# Amp Covers.



## Intrepid (Oct 9, 2008)

I'm in the market for covers for my heads and cabs. Can anyone recommend a manufacturer in Canada that either has off the shelf covers or custom covers for heads and 2X12 & 4X12 Cabs? I tried the search function here to see if the topic had been canvassed before but came up empty. Any assistance would be appreciated.


----------



## greco (Jul 15, 2007)

I bought 2 custom covers from a place in Quebec..
www.coveramp.com

Great quality, fast, good prices, great service/communication. 

Have a look at their website.

Dave


----------



## Thornton Davis (Jul 25, 2008)

I've had these folks make 3 covers for me. Great fit and great quality.
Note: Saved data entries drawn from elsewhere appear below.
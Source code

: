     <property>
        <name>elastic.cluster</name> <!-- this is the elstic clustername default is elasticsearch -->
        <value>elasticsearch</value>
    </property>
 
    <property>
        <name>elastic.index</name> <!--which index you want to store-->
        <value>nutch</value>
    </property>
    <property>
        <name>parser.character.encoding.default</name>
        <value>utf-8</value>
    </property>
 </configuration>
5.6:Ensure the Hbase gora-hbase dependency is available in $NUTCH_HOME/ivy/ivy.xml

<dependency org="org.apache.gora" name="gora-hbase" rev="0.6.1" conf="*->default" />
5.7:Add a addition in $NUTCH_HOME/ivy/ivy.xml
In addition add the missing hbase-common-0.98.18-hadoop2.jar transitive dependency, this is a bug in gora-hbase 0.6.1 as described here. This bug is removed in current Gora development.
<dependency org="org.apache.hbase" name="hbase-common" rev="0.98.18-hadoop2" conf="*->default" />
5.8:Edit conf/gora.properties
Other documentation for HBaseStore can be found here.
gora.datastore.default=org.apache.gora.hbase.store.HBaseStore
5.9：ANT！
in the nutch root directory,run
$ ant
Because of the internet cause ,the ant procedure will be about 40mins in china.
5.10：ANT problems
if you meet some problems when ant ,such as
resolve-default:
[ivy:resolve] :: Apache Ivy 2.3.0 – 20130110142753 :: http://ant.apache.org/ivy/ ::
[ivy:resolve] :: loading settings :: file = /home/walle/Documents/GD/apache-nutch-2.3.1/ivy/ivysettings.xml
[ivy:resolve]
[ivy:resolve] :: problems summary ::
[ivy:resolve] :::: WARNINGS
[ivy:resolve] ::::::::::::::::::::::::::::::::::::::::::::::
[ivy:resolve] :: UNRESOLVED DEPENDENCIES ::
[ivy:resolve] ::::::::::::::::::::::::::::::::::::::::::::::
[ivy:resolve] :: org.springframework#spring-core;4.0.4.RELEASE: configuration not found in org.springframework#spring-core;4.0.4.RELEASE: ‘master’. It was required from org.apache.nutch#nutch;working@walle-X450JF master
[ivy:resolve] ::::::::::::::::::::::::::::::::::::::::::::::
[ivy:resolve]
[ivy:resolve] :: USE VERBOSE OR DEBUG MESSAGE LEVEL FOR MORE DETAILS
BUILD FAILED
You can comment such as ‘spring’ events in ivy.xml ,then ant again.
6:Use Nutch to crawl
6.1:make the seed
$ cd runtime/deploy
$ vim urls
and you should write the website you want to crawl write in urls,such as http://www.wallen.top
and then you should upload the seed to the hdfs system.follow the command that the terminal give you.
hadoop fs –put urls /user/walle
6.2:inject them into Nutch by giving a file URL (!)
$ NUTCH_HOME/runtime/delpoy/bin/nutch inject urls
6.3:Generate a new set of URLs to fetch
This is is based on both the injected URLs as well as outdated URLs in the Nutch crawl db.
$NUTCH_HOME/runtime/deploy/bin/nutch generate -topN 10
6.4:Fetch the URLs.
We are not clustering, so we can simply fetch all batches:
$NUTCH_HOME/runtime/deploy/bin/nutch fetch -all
http://store.amplifiercovers.com

TD


----------



## zdogma (Mar 21, 2006)

Coveramp in quebec makes the nices covers I've ever seen. Great company. I have 3.


----------



## nitehawk55 (Sep 19, 2007)

I give www.coveramp.com 2 thumbs up too :smilie_flagge17:


----------



## Spikezone (Feb 2, 2006)

I have made a couple of covers for my combo amps so far. Well, actually, I designed them and had an upholstery place sew them for me. I made patterns out of some light cardboard consisting of a piece for each side, which I designed by laying the amps on their side on top of the cardboard and tracing, then adding another line a 1/2 inch past that which would be the actual cut line. Then I measured the distance up the front, over the top and down the back and made a rectangle that length and the width of the amp. After I drew out the edges of that rectangle (where the edges of the amp should line up), I drew another line 1/2 inch out from that for the cut line, then cut the patterns out and bought some vinyl from the upholsterers. They wanted to cut the pieces out for me but I wanted to do it myself. I traced my cardboard templates on the back of the vinyl and drew in the other inner line that matched up to the actual edges of the amp. After I cut the pieces of vinyl out, leaving about an extra inch along the edges that would be the bottom edge of the cover, I pinned them together inside out along the other line I drew (the amp edge line) and put the pinned-together cover over the amp to make sure it would fit. Then I added about 1/2 inch all around the bottom (kind of like when you get you dress pants marked for shortening) and cut off the excess, then traced (by feeling the outline of it under the vinyl) a spot on the vinyl for the handle. That hole I cut out smaller than the actual handle, because the upholsterers would have to fold the material back on itself and stitch it up to reinforce the hole. Then I took it all to the upholsterers and got them to stitch it all together along the lines I drew for the stitching. I'm not into sewing at all, but I have always had a pretty good eye for designing things and wanted to try my hand at this project. 

I have edited and rewritten this a bunch of times to try to make it as simple as possible to understand, so I hope this all doesn't sound too complicated for anyone that wants to try it, but if you have the right kind of mind and think about it for a while it should all make sense. It might even help to make a smaller version of it out of paper first to see how it all fits together. 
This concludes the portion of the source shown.